• WORK TO BE COMPLETED: Reproduce only the lines from the line containing "draft = false" to the end of the entries below, including both of those lines.

═════ DATA RECORDS ═════

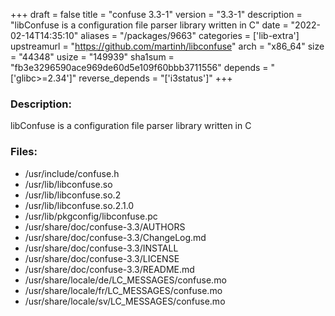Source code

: +++
draft = false
title = "confuse 3.3-1"
version = "3.3-1"
description = "libConfuse is a configuration file parser library written in C"
date = "2022-02-14T14:35:10"
aliases = "/packages/9663"
categories = ['lib-extra']
upstreamurl = "https://github.com/martinh/libconfuse"
arch = "x86_64"
size = "44348"
usize = "149939"
sha1sum = "fb3e3296590ace969de60d5e109f60bbb3711556"
depends = "['glibc>=2.34']"
reverse_depends = "['i3status']"
+++
### Description: 
libConfuse is a configuration file parser library written in C

### Files: 
* /usr/include/confuse.h
* /usr/lib/libconfuse.so
* /usr/lib/libconfuse.so.2
* /usr/lib/libconfuse.so.2.1.0
* /usr/lib/pkgconfig/libconfuse.pc
* /usr/share/doc/confuse-3.3/AUTHORS
* /usr/share/doc/confuse-3.3/ChangeLog.md
* /usr/share/doc/confuse-3.3/INSTALL
* /usr/share/doc/confuse-3.3/LICENSE
* /usr/share/doc/confuse-3.3/README.md
* /usr/share/locale/de/LC_MESSAGES/confuse.mo
* /usr/share/locale/fr/LC_MESSAGES/confuse.mo
* /usr/share/locale/sv/LC_MESSAGES/confuse.mo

═════

• WRITTEN REPLY:
draft = false
title = "confuse 3.3-1"
version = "3.3-1"
description = "libConfuse is a configuration file parser library written in C"
date = "2022-02-14T14:35:10"
aliases = "/packages/9663"
categories = ['lib-extra']
upstreamurl = "https://github.com/martinh/libconfuse"
arch = "x86_64"
size = "44348"
usize = "149939"
sha1sum = "fb3e3296590ace969de60d5e109f60bbb3711556"
depends = "['glibc>=2.34']"
reverse_depends = "['i3status']"
+++
### Description: 
libConfuse is a configuration file parser library written in C

### Files: 
* /usr/include/confuse.h
* /usr/lib/libconfuse.so
* /usr/lib/libconfuse.so.2
* /usr/lib/libconfuse.so.2.1.0
* /usr/lib/pkgconfig/libconfuse.pc
* /usr/share/doc/confuse-3.3/AUTHORS
* /usr/share/doc/confuse-3.3/ChangeLog.md
* /usr/share/doc/confuse-3.3/INSTALL
* /usr/share/doc/confuse-3.3/LICENSE
* /usr/share/doc/confuse-3.3/README.md
* /usr/share/locale/de/LC_MESSAGES/confuse.mo
* /usr/share/locale/fr/LC_MESSAGES/confuse.mo
* /usr/share/locale/sv/LC_MESSAGES/confuse.mo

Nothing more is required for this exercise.